L’AP emploie ces taxes pour couvrir environ la moitié de son budget annuel, a-t-il ajouté.
Depuis avril 2016, l’AP a réduit une partie des budgets qu’elle avait alloués à Gaza afin de faire pression sur le Hamas pour qu’il en abandonne le contrôle, contribuant à une grave crise humanitaire dans la bande de Gaza.
Selon Hussein al-Sheikh, membre du Comité central du Fatah et de Abbas, cependant, l’AP continuerait à transférer 96 millions de dollars par mois à Gaza.
Une partie des budgets de l’AP pour Gaza comprend des sommes pour l’électricité, les soins de santé, la protection sociale et les salaires des employés.

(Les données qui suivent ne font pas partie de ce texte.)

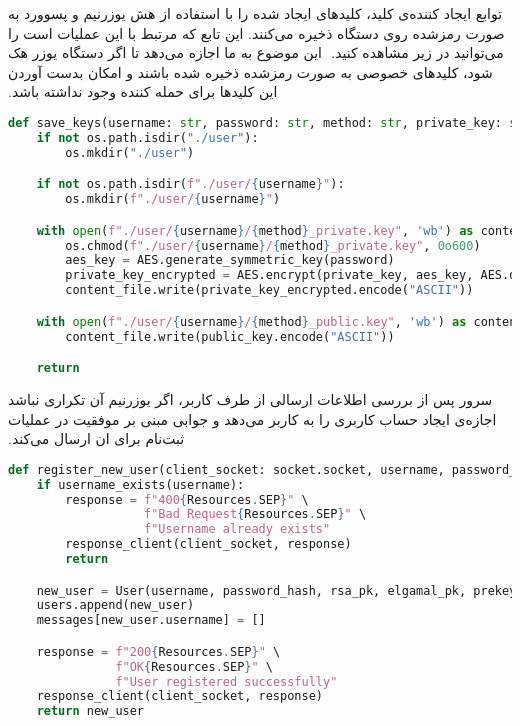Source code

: ‫توابع ایجاد کننده‌ی کلید، کلید‌های ایجاد شده را با استفاده از هش یوزرنیم و پسوورد به صورت رمزشده روی دستگاه ذخیره می‌کنند. این تابع که مرتبط با این عملیات است را می‌توانید در زیر مشاهده کنید.
‫
‫این موضوع به ما اجازه می‌دهد تا اگر دستگاه یوزر هک شود، کلیدهای خصوصی به صورت رمزشده ذخیره شده باشند و امکان بدست آوردن این کلیدها برای حمله کننده وجود نداشته باشد.

\begin{latin}
\begin{lstlisting}[firstnumber=12, language=Python]
def save_keys(username: str, password: str, method: str, private_key: str, public_key: str):
    if not os.path.isdir("./user"):
        os.mkdir("./user")

    if not os.path.isdir(f"./user/{username}"):
        os.mkdir(f"./user/{username}")

    with open(f"./user/{username}/{method}_private.key", 'wb') as content_file:
        os.chmod(f"./user/{username}/{method}_private.key", 0o600)
        aes_key = AES.generate_symmetric_key(password)
        private_key_encrypted = AES.encrypt(private_key, aes_key, AES.default_iv)
        content_file.write(private_key_encrypted.encode("ASCII"))

    with open(f"./user/{username}/{method}_public.key", 'wb') as content_file:
        content_file.write(public_key.encode("ASCII"))

    return
\end{lstlisting}
\end{latin}

‫سرور پس از بررسی اطلاعات ارسالی از طرف کاربر، اگر یوزرنیم آن تکراری نباشد اجازه‌ی ایجاد حساب کاربری را به کاربر می‌دهد و جوابی مبنی بر موفقیت در عملیات ثبت‌نام برای ان ارسال می‌کند.

\begin{latin}
\begin{lstlisting}[firstnumber=73, language=Python]
def register_new_user(client_socket: socket.socket, username, password_hash, rsa_pk, elgamal_pk, prekey_pk):
    if username_exists(username):
        response = f"400{Resources.SEP}" \
                   f"Bad Request{Resources.SEP}" \
                   f"Username already exists"
        response_client(client_socket, response)
        return

    new_user = User(username, password_hash, rsa_pk, elgamal_pk, prekey_pk)
    users.append(new_user)
    messages[new_user.username] = []

    response = f"200{Resources.SEP}" \
               f"OK{Resources.SEP}" \
               f"User registered successfully"
    response_client(client_socket, response)
    return new_user
\end{lstlisting}
\end{latin}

Lors de l’Assemblée générale des Nations unies en septembre, Abbas a déclaré que les Palestiniens cesseraient d’envoyer des fonds à Gaza, si le Hamas ne renonçait pas au contrôle du territoire.
« Nous n’assumerons plus aucune de nos obligations s’ils persistent à rejeter les accords », a-t-il déclaré, faisant référence à un certain nombre d’accords de réconciliation, dont un accord conclu entre le Hamas et le Fatah en octobre 2017 par l’intermédiaire de l’Égypte.
A LIRE : Discours intégral d’Abbas devant la 73e Assemblée générale de l’ONU
Dans l’accord négocié par l’Égypte, le Hamas et le Fatah avaient convenu que l’AP assumerait l’entière responsabilité de Gaza, de la même manière que pour la Cisjordanie. Toutefois, les partis rivaux ne sont pas parvenus à le mettre en œuvre.
Israël a récemment cherché des moyens de pallier aux pénuries de nourriture, d’eau et d’électricité dans la bande de Gaza afin d’atténuer les tensions et les affrontements quasi quotidiens le long de la frontière.
Il s’agissait notamment de permettre au Qatar de financer les livraisons de carburant à Gaza pour alimenter la centrale électrique de la bande de Gaza et de doubler la quantité d’électricité que les Gazaouis reçoivent chaque jour. L’accord pour autoriser l’entrée du carburant qatari conclu et entré en vigueur avait été conclu sans l’approbation d’Abbas, suscitant la colère de Ramallah.